KEY POINTS:
TV One News presenter Tony Veitch (above left) is reportedly seeking legal advice following a newspaper story that he allegedly beat former girlfriend Kristin Dunne-Powell (above right) in 2006, which the publication alleges resulted in hospitalisation, a wheelchair, a nervous breakdown and a $100,000 payout for her silence.
He clearly was getting sartorial advice if his pastel-hued ensemble was anything to go by on the news last night - apple green tie, soft cream shirt and pale grey suit jacket. It didn't scream wife basher.
The story has been circulating on the gossip grapevine for months; yesterday it was saturating talkback and the blogosphere. Getting the bash has never been so topical. White-collar families and professional couples stopped slurping their Chardonnays and flat whites and paid notice. This wasn't South Auckland; it was leafy St Heliers. This wasn't a crime 'on the pipe'; nor a crime of financial poverty. It was a celebrity-done-bad story and we lapped it up.

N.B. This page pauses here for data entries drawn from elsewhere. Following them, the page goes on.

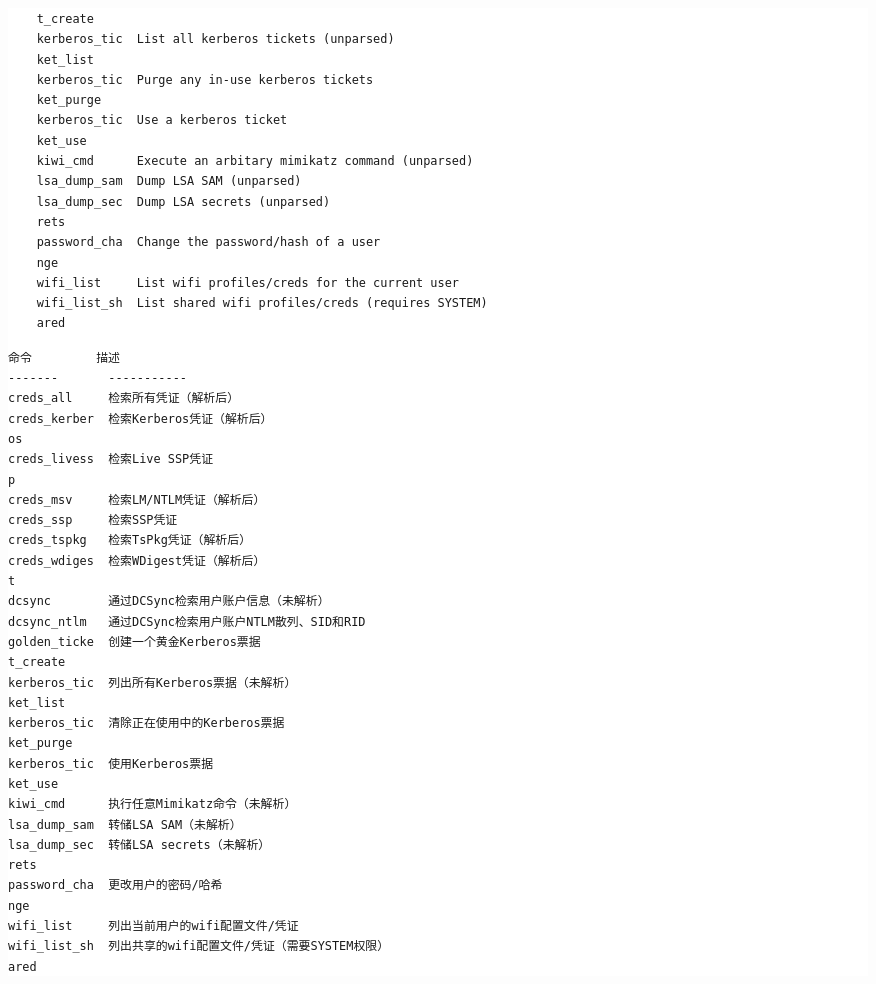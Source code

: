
 ```
    t_create
    kerberos_tic  List all kerberos tickets (unparsed)
    ket_list
    kerberos_tic  Purge any in-use kerberos tickets
    ket_purge
    kerberos_tic  Use a kerberos ticket
    ket_use
    kiwi_cmd      Execute an arbitary mimikatz command (unparsed)
    lsa_dump_sam  Dump LSA SAM (unparsed)
    lsa_dump_sec  Dump LSA secrets (unparsed)
    rets
    password_cha  Change the password/hash of a user
    nge
    wifi_list     List wifi profiles/creds for the current user
    wifi_list_sh  List shared wifi profiles/creds (requires SYSTEM)
    ared
```

```
命令         描述
-------       -----------
creds_all     检索所有凭证（解析后）
creds_kerber  检索Kerberos凭证（解析后）
os
creds_livess  检索Live SSP凭证
p
creds_msv     检索LM/NTLM凭证（解析后）
creds_ssp     检索SSP凭证
creds_tspkg   检索TsPkg凭证（解析后）
creds_wdiges  检索WDigest凭证（解析后）
t
dcsync        通过DCSync检索用户账户信息（未解析）
dcsync_ntlm   通过DCSync检索用户账户NTLM散列、SID和RID
golden_ticke  创建一个黄金Kerberos票据
t_create
kerberos_tic  列出所有Kerberos票据（未解析）
ket_list
kerberos_tic  清除正在使用中的Kerberos票据
ket_purge
kerberos_tic  使用Kerberos票据
ket_use
kiwi_cmd      执行任意Mimikatz命令（未解析）
lsa_dump_sam  转储LSA SAM（未解析）
lsa_dump_sec  转储LSA secrets（未解析）
rets
password_cha  更改用户的密码/哈希
nge
wifi_list     列出当前用户的wifi配置文件/凭证
wifi_list_sh  列出共享的wifi配置文件/凭证（需要SYSTEM权限）
ared
```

Dunne-Powell's role in this case is - unsurprisingly - being examined. It's impossible to judge a situation from your own viewpoint, but the Kristin Dunne I worked with at Vodafone a few years back was strong, determined and confident.
She'd inspire other women to succeed; cry out if a colleague was hard done by. For now she's staying quiet. Veitch, renowned for his motor mouth show-off antics, is staying strangely tight-lipped too.
So, where does this leave the "Veitchy" brand on the celebrity star index? His core market may be blokes - on Game of Two Halves, RadioSport and TV One news - but you can bet the nation's network won't want to isolate one half of the country's population.
The Veitchy brand has suffered damage - but is it irreparable? His shares on the star index have undoubtedly fallen - but are they at rock bottom prices? Veitch's silence and failure to answer questions won't win him any new friends soon.
But he's got enough at the moment, thank you, who are standing by him. Like Jimmy Cowan and the All Blacks management, Veitch's employers see enough value in him to write-off this incident as a personal problem.
Which makes you feel sorry for Clint Brown, whose employer - Mediaworks - took swift action by suspending the TV3 sportscaster when he was alleged to have gotten into a drunken incident at a Taupo nightclub in 2006. His star value hasn't so much declined, as disappeared.